Published by jc on October 22, 2008

corner kitchen - oozing with passion

searching google for something else the other day, i came across a great little place called the 'corner kitchen', a boutique cooking school ran by vivian herijanto not far from hong kong's soho.

the website oozes with passion and it promises us to teach us the "hows and the whys behind culinary techniques".  the classes are offered by appointment only for up to 8 people.  3 hours in length, we can choose between 4 types of classes: for entertainment, for technique, by region, or based on a theme.  given in a cute little kitchen and dinning room by vivian herself, formally trained in culinary arts at new york's institute of culinary education, she also has guest instructors on her team to bring diversity to the experience.

to me, this sounds like a fantastic idea to get together with friends on a friday evening or saturday after-noon for some good fun while learning something we love and you can bet that i will arrange something like that real soon.

corner kitchen - g/f, no. 20 po hing fong, sheung wan, tel. +852 2803 2822

Published by jc on August 7, 2008

hong kong wine lovers on facebook

several months ago, dorotha introduced me to facebook.  the moment i registered i was hooked (see my profile here) and i created a group called hong kong wine lovers.  ever since, i have worked hard to build the membership so that members can share wine tips and inside information on the group's wall

a few weeks ago, a member, dominique chiarla, suggested we do more with the group.  so today, i am launching an experiment:  i am inviting group members to post their tasting notes on the group's wall.  i want to test winespeak.  my hope is that non-professional get to write their impressions about their wine experience in real language and not winespeak.  i want to listen to the voice of the people so that i can learn how non-wine-writers relate to wine. 

i hope this will help me prove a point that wine professionals in general are not necessarily in touch with the reality of wine on a day-to-day basis...  but then again, i might be wrong...

Published by jc on July 5, 2008

hong kong import tax on wine abolished - controls are still in place

gregory de'eb who is in charge of crown wine cellars in hong kong has just sent me an email with a few tips related to the import wine duty that has been abolished today in hong kong , he says:

1- as of today, no duty paid on wine - included those held in bonded facilities

2- administrative controls remain in place until the month of may when legco is expected to pass the budget which means that although no duty will be paid, all documents and procedures are same as before, so if you plan to (as i will in april) bring back a lot of wine in your suitcase, you should still declare them at custom and if you have wines in bonded facilities or planning to import wine you still need to submit the paperwork

3- that tax can go up again when they present the budget in 2009 and so you should think ahead and benefit from this period of duty free to bring all of your wines into hong kong wherever you keep it.  the good people of crown cellars will help you transport and store it should you need it.

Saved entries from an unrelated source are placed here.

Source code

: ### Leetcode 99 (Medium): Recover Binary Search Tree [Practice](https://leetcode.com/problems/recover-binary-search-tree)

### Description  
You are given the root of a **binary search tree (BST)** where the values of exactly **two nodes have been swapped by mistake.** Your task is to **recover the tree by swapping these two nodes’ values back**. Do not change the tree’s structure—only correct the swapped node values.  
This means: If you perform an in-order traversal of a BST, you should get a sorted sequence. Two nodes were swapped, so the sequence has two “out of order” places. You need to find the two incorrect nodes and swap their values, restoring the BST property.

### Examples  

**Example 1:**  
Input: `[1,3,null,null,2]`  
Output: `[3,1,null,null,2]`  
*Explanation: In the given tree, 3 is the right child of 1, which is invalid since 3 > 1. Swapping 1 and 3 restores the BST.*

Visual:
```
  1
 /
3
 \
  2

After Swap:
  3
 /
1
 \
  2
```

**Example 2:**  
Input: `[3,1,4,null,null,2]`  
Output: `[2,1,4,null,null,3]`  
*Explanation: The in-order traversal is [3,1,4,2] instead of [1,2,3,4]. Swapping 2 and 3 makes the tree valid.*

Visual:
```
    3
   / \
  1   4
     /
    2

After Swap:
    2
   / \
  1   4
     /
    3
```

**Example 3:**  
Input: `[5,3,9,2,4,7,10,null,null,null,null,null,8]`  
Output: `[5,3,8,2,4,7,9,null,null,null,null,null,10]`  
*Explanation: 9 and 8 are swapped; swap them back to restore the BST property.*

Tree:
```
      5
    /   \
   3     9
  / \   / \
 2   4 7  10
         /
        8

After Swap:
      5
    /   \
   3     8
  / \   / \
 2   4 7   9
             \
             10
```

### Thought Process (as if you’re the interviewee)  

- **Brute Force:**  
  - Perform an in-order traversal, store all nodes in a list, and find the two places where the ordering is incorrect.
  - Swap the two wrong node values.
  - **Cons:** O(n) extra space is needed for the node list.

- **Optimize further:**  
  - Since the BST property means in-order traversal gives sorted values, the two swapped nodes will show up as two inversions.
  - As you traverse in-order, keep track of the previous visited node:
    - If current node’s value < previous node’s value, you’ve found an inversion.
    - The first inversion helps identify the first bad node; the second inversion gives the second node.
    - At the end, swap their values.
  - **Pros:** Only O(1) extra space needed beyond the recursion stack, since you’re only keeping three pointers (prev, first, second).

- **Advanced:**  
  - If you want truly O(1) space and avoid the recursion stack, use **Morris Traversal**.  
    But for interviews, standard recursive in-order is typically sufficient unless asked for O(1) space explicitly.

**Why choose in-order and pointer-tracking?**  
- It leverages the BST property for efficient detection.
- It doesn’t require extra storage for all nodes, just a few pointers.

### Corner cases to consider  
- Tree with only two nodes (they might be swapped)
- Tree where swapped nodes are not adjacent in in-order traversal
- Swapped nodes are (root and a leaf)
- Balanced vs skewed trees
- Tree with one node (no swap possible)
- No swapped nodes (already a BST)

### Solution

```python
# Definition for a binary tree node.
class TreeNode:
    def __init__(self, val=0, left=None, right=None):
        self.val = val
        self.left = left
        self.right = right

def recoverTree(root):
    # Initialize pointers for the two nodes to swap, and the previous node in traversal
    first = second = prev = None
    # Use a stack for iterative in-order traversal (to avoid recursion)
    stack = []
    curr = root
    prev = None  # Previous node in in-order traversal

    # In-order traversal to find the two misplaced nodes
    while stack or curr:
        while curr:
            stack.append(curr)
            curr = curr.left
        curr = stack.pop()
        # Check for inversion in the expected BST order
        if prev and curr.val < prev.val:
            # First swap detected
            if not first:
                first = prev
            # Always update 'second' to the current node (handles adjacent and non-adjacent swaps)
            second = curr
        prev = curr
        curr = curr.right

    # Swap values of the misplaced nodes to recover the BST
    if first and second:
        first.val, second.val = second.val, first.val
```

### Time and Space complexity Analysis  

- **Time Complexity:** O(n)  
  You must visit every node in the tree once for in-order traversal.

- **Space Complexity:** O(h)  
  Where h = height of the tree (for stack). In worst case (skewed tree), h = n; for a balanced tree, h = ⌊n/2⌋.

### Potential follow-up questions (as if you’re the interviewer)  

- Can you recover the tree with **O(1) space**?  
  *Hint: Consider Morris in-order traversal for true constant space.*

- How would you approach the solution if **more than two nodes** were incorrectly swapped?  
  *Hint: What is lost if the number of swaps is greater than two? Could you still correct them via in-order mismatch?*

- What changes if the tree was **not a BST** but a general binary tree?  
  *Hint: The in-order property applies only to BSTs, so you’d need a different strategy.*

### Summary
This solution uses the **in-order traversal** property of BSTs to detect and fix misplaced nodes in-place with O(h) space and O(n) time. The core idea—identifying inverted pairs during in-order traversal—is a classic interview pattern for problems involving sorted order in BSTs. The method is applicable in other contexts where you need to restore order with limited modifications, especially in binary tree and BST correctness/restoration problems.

crown wine cellar is a wonderful facility in shouson hill where they offer wine storage services as well as rooms for wine related actitivities be they private enjoyment of your wine or larger events surrounded in a fine atmosphere.  recipient of the unesco asia-pacific award, it is located in the bunkers the british military used 70 years ago as a weapon and ammunition depot. being 20 meters deep into the ground with walls 2-meter thick, crown wine cellar has installed state of the art equipment for the finest storage of its kind.

Published by jc on February 27, 2008

hong kong abolishes import duty on wine & beer!

a fantastic news today.  thanks to a ''record budget surplus'', the hong kong government has decided to abolish the import tax on wine and beer.

already last year, it slashed the duty from 80% to 40%, starting today, it will be 0.

however, cynical has i am, i think this news is great mainly for distributors, restaurants and bar, which have not reduced wine prices by much after the first round of cuts.

in any case, let's hope that 0 duty will translate into higher quality offerings across the board and you can be sure that i will keep my eyes on this after a few months of ''inventory liquidation''.

for sure however, you can expect me to buy a 2nd suitcase and load it with wine when i return from vinitaly later this month.

cheers and 40 x cheers!

Published by jc on February 27, 2008

would zonin be a champion of tom peters??

ever since i have started my wine studies with wset, i have had this thought that generally speaking wine is, let's be honest, generally poorly marketed.  think of france with their difficult labels to understand, left alone relate to, think about italian wines with their thousands of grapes which are not well understood by general consuemrs,  think of vintages, regions, red wines, white ines, fortified wines, sweet wines, sparkling wines, cheap wines, out of this world expensive wines.  this list goes on and on.

my chief concern these days is to find a ''formula'' that will be key to selling millions and millions of bottles of wine.  i am thinking about this days and nights, nights and days.

the other day, i was reading tom peters' book ''trends'' in which he reports that ''about 94% of all household purchases are decided by women''.  now that is a great many decisions.  that is also a lot of power women have in the choice of products that will show up on the table at dinner time.

yet, look at the way wine is marketed.  ask most women who are in the business, including award winning sommeliers and master of wine and they will tell you how patronizing most men are towards them when they talk about wine around them.  jancis robinson has written plenty of times about this in particular in this article linked here.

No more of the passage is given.